--- Provided data ---
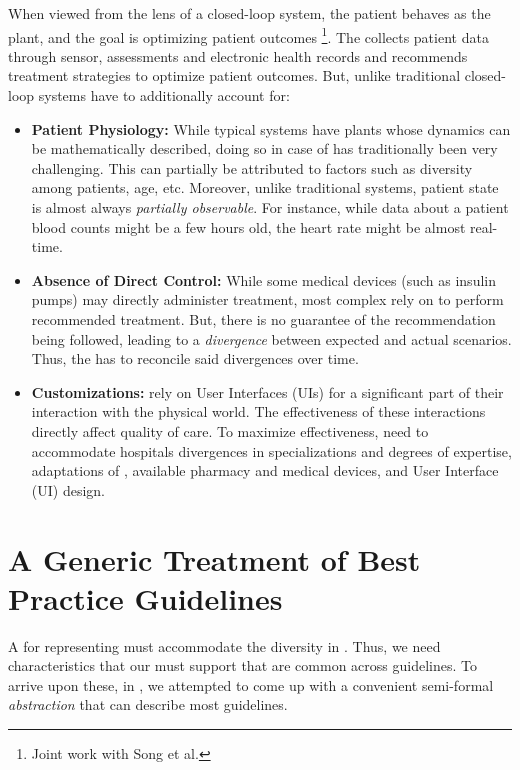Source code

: When viewed from the lens of a closed-loop system, the patient behaves
as the plant, and the goal is optimizing patient outcomes
\cite{SongSMC23}\footnote{Joint work with Song et al.}. The \CDSSs{}
collects patient data through sensor, assessments and electronic
health records and recommends treatment strategies to optimize patient
outcomes. But, unlike traditional closed-loop systems
\CDSSs{} have to additionally account for:
\begin{itemize}
  \item \textbf{Patient Physiology:} While typical systems have
  plants whose dynamics can be mathematically described, doing so
  in case of \CDSSs{} has traditionally been very challenging. This
  can partially be attributed to factors such as diversity among patients,
  age, etc. Moreover, unlike traditional systems, patient state is
  almost always \emph{partially observable}. For instance,
  while data about a patient blood counts might be a few hours old,
  the heart rate might be almost real-time.
  \item \textbf{Absence of Direct Control:} While some medical devices
  (such as insulin pumps) may directly administer treatment, most
  complex \CDSSs{} rely on \HCPs{} to perform recommended treatment.
  But, there is no guarantee of the recommendation being followed,
  leading to a \emph{divergence} between expected and actual scenarios.
  Thus, the \CDSS{} has to reconcile said divergences over time.
  \item \textbf{Customizations:} \CDSSs{} rely on User Interfaces (UIs) for
  a significant part of their interaction with the physical world.
  The effectiveness of these interactions directly affect quality of care.
  To maximize effectiveness, \CDSSs{} need to accommodate
  hospitals divergences in specializations and
  degrees of expertise, adaptations of \BPGs{}, available pharmacy and medical devices,
  and User Interface (UI) design.
\end{itemize}

\section{A Generic Treatment of Best Practice Guidelines}\label{sec:generic-bpg}

A \DSL{} for representing \BPGs{} must accommodate the diversity
in \BPGs{}. Thus, we need characteristics that our \DSL{} must
support that are common across guidelines. To arrive upon these,
in \cite{SongSMC23}, we attempted
to come up with a convenient semi-formal \emph{abstraction}
that can describe most guidelines.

--- What you should do ---
Reproduce every line above containing "partially".

--- Solution to the problem ---
  can partially be attributed to factors such as diversity among patients,
  almost always \emph{partially observable}. For instance,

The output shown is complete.